52

I'm trying to use 7-Zip to backup some files inside a Powershell (v2) script.

I have:

$zipPath = "C:\Program Files\7-Zip\7z.exe"
[Array]$zipArgs = "-mx=9 a", "`"c:\BackupFolder\backup.zip`"", "`"c:\BackupFrom\backMeUp.txt`""

&$zipPath $zipArgs;

But when I run this I get:

7-Zip [64] 9.20  Copyright (c) 1999-2010 Igor Pavlov  2010-11-18


Error:
Incorrect command line

Writing this to the screen I get:

C:\Program Files\7-Zip\7z.exe -mx=9 a "c:\BackupFolder\backup.zip" "c:\BackupFrom\backMeUp.txt"

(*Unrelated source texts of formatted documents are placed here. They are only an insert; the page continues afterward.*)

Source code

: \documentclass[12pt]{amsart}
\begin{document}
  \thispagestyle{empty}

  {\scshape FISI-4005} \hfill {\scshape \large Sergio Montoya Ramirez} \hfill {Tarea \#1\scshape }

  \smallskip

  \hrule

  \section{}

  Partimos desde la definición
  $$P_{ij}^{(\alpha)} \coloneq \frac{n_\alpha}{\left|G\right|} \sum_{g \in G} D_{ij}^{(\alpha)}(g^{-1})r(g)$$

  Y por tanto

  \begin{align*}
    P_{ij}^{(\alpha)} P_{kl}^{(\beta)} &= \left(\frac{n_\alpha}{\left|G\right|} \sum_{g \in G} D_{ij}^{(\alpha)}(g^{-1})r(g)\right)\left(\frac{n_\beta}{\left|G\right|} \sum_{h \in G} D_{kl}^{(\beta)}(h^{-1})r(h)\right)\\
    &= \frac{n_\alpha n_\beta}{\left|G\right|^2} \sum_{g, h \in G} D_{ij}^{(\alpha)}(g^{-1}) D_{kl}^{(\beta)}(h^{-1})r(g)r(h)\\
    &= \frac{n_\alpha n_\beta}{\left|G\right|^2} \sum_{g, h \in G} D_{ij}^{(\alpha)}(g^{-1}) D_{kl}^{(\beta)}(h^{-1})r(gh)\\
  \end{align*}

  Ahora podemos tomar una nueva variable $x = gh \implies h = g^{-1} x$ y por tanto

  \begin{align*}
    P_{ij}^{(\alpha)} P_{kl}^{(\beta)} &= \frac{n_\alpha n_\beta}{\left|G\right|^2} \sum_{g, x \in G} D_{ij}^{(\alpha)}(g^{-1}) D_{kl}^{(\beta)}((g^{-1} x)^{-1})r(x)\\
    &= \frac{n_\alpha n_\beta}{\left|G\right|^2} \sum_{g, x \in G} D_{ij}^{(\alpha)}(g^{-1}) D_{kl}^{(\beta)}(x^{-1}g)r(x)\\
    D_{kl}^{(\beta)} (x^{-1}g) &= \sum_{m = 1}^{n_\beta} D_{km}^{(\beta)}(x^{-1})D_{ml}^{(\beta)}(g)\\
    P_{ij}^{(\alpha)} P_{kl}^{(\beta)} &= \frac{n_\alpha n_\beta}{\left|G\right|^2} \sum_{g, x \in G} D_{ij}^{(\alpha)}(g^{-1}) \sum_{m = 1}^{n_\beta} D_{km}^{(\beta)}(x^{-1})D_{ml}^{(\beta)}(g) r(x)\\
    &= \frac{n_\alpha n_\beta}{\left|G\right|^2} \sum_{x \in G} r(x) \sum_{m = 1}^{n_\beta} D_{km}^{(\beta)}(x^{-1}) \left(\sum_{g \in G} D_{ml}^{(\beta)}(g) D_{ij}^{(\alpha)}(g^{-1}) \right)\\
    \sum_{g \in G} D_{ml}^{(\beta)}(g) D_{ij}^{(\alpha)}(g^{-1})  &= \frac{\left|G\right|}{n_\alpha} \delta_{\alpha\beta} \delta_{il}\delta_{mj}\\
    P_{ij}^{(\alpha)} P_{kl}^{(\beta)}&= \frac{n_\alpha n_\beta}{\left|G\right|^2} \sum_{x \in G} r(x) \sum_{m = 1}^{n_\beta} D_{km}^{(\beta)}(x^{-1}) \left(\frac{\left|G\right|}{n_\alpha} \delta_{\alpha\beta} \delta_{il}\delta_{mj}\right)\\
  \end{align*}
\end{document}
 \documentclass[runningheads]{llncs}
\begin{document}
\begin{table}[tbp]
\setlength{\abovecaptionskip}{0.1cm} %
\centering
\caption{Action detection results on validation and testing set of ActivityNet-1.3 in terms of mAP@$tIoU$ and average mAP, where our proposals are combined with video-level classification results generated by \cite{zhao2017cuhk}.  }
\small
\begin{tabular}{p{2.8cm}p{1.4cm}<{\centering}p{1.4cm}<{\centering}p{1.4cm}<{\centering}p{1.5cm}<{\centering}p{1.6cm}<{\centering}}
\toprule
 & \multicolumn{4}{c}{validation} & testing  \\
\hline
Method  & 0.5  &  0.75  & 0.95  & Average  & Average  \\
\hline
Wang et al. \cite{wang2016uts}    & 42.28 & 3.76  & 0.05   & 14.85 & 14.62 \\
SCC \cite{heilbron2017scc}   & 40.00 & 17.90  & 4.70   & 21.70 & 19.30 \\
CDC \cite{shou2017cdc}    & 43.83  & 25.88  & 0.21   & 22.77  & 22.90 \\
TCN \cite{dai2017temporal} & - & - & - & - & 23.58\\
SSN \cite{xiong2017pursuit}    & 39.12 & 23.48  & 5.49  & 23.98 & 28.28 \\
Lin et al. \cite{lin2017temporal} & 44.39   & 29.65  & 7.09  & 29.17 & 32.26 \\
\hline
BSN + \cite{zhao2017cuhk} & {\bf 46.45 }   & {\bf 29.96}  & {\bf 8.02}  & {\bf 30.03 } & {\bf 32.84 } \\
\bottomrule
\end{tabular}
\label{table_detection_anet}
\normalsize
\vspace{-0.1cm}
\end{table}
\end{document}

So I assumed that I needed to put quotes around the path to 7z.exe, that gave me:

$zipPath = "C:\Program Files\7-Zip\7z.exe"
$zipPath = " `"$zipPath`" "
[Array]$zipArgs = "-mx=9 a", "`"c:\BackupFolder\backup.zip`"", "`"c:\BackupFrom\backMeUp.txt`""

&$zipPath $zipArgs;     

But then I get the following error:

    The term '"C:\Program Files\7-Zip\7z.exe"' is not recognized as the name of a cmdlet, function, script file
, or operable program. Check the spelling of the name, or if a path was included, verify that the path is c
orrect and try again.
At C:\BackupScript\Backup.ps1:45 char:22
+                     & <<<< `"$zipPath`" $zipArgs;                    
    + CategoryInfo          : ObjectNotFound: ("C:\Program Files\7-Zip\7z.exe":String) [], CommandNotFound 
   Exception
    + FullyQualifiedErrorId : CommandNotFoundException

Writing it out gives me:

"C:\Program Files\7-Zip\7z.exe" -mx=9 a "c:\BackupFolder\backup.zip" "c:\BackupFrom\backMeUp.txt"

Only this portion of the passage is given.